## ABOUT THIS EXERCISE
Both the line below containing "And Ephron answered" and the line containing "And the field and", along with every line between them, should be repeated exactly; no other line belongs in the answer.

## Dataset items
::::::::::
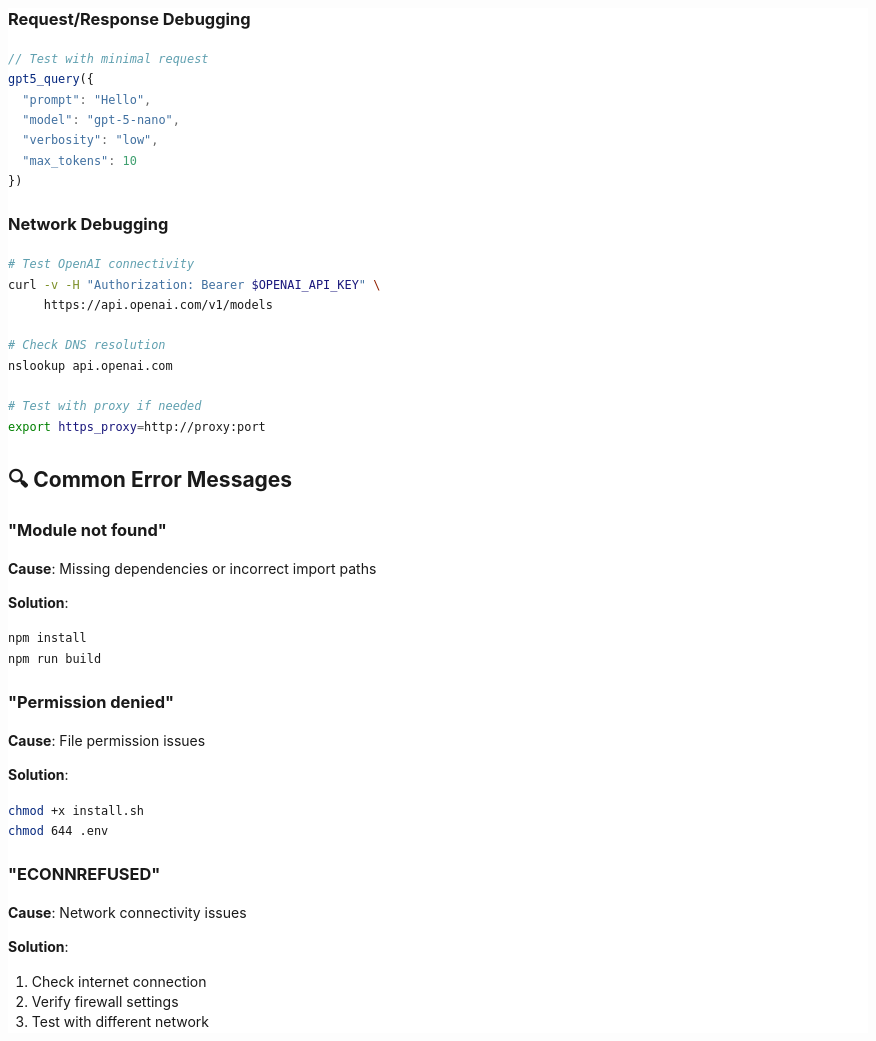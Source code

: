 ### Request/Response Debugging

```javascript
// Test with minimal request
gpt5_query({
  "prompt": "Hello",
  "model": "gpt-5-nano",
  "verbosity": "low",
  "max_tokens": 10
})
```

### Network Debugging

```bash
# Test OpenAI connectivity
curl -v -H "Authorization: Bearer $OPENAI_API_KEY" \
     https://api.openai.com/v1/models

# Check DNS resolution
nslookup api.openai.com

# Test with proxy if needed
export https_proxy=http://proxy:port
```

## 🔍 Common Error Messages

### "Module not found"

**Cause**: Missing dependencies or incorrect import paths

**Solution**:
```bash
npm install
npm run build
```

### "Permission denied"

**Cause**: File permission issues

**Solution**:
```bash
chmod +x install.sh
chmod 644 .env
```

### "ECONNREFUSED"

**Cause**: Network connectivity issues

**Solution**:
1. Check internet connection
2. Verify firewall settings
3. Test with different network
::::::::::
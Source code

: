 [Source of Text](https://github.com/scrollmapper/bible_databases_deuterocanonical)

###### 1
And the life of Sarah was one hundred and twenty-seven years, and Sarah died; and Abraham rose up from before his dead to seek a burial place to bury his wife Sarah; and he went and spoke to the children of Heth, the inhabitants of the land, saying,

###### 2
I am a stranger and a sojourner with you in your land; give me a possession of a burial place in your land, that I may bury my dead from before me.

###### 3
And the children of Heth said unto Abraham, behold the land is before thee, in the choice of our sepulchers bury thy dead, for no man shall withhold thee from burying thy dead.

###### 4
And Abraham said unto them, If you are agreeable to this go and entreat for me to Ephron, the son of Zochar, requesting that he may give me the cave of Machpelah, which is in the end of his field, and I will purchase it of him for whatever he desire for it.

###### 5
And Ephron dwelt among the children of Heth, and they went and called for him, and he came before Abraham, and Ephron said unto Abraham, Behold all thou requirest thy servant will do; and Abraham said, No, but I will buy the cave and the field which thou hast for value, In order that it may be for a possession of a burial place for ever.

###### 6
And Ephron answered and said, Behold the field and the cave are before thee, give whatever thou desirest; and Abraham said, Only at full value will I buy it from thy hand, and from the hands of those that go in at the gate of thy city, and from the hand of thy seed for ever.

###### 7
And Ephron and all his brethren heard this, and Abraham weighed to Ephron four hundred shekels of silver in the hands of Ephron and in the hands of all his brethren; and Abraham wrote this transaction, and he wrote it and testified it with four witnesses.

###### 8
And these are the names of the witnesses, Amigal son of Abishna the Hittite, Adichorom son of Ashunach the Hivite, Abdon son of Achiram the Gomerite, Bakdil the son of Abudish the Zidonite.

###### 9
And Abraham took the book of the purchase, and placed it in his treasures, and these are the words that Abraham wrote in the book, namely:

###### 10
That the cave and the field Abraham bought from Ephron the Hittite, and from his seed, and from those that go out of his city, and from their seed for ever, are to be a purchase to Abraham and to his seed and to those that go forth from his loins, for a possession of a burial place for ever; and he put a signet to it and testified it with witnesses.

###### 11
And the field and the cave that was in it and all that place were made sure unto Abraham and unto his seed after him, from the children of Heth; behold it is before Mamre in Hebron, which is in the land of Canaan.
::::::::::
## ANSWER SPACE
And Ephron answered and said, Behold the field and the cave are before thee, give whatever thou desirest; and Abraham said, Only at full value will I buy it from thy hand, and from the hands of those that go in at the gate of thy city, and from the hand of thy seed for ever.

###### 7
And Ephron and all his brethren heard this, and Abraham weighed to Ephron four hundred shekels of silver in the hands of Ephron and in the hands of all his brethren; and Abraham wrote this transaction, and he wrote it and testified it with four witnesses.

###### 8
And these are the names of the witnesses, Amigal son of Abishna the Hittite, Adichorom son of Ashunach the Hivite, Abdon son of Achiram the Gomerite, Bakdil the son of Abudish the Zidonite.

###### 9
And Abraham took the book of the purchase, and placed it in his treasures, and these are the words that Abraham wrote in the book, namely:

###### 10
That the cave and the field Abraham bought from Ephron the Hittite, and from his seed, and from those that go out of his city, and from their seed for ever, are to be a purchase to Abraham and to his seed and to those that go forth from his loins, for a possession of a burial place for ever; and he put a signet to it and testified it with witnesses.

###### 11
And the field and the cave that was in it and all that place were made sure unto Abraham and unto his seed after him, from the children of Heth; behold it is before Mamre in Hebron, which is in the land of Canaan.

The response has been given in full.